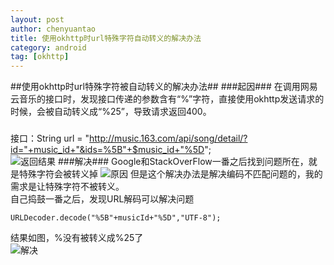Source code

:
 ```yaml
---
layout: post
author: chenyuantao
title: 使用okhttp时url特殊字符自动转义的解决办法
category: android
tag: [okhttp]
---
```

##使用okhttp时url特殊字符被自动转义的解决办法##
###起因###
在调用网易云音乐的接口时，发现接口传递的参数含有“%”字符，直接使用okhttp发送请求的时候，会被自动转义成“%25”，导致请求返回400。
### ###
接口：String url = "http://music.163.com/api/song/detail/?id="+music_id+"&ids=%5B"+$music_id+"%5D";    
![返回结果](http://ww2.sinaimg.cn/large/72f96cbagw1f7qm8af45ij21160bo0ww.jpg)
###解决###
Google和StackOverFlow一番之后找到问题所在，就是特殊字符会被转义掉
![原因](http://ww4.sinaimg.cn/large/72f96cbagw1f7qmc27fpoj214m08ggpk.jpg)
但是这个解决办法是解决编码不匹配问题的，我的需求是让特殊字符不被转义。     
自己捣鼓一番之后，发现URL解码可以解决问题

    URLDecoder.decode("%5B"+musicId+"%5D","UTF-8");

结果如图，%没有被转义成%25了     
![解决](http://ww1.sinaimg.cn/large/72f96cbagw1f7qmfifsvkj20we0dojv1.jpg)
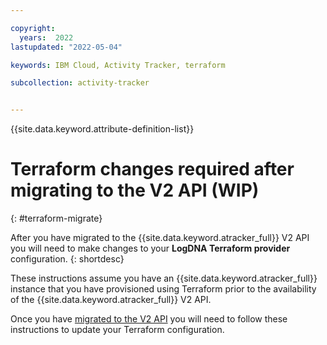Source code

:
 ```yaml
---

copyright:
  years:  2022
lastupdated: "2022-05-04"

keywords: IBM Cloud, Activity Tracker, terraform

subcollection: activity-tracker


---
```


{{site.data.keyword.attribute-definition-list}}



# Terraform changes required after migrating to the V2 API (WIP)
{: #terraform-migrate}

After you have migrated to the {{site.data.keyword.atracker_full}} V2 API you will need to make changes to your **LogDNA Terraform provider** configuration.
{: shortdesc}

These instructions assume you have an {{site.data.keyword.atracker_full}} instance that you have provisioned using Terraform prior to the availability of the {{site.data.keyword.atracker_full}} V2 API.

Once you have [migrated to the V2 API](/docs/activity-tracker?topic=activity-tracker-migrate-resources) you will need to follow these instructions to update your Terraform configuration.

........

» Instructions to follow
When a line holds the string "will", pull it out of the listing.

» Solution to the exercise
After you have migrated to the {{site.data.keyword.atracker_full}} V2 API you will need to make changes to your **LogDNA Terraform provider** configuration.
Once you have [migrated to the V2 API](/docs/activity-tracker?topic=activity-tracker-migrate-resources) you will need to follow these instructions to update your Terraform configuration.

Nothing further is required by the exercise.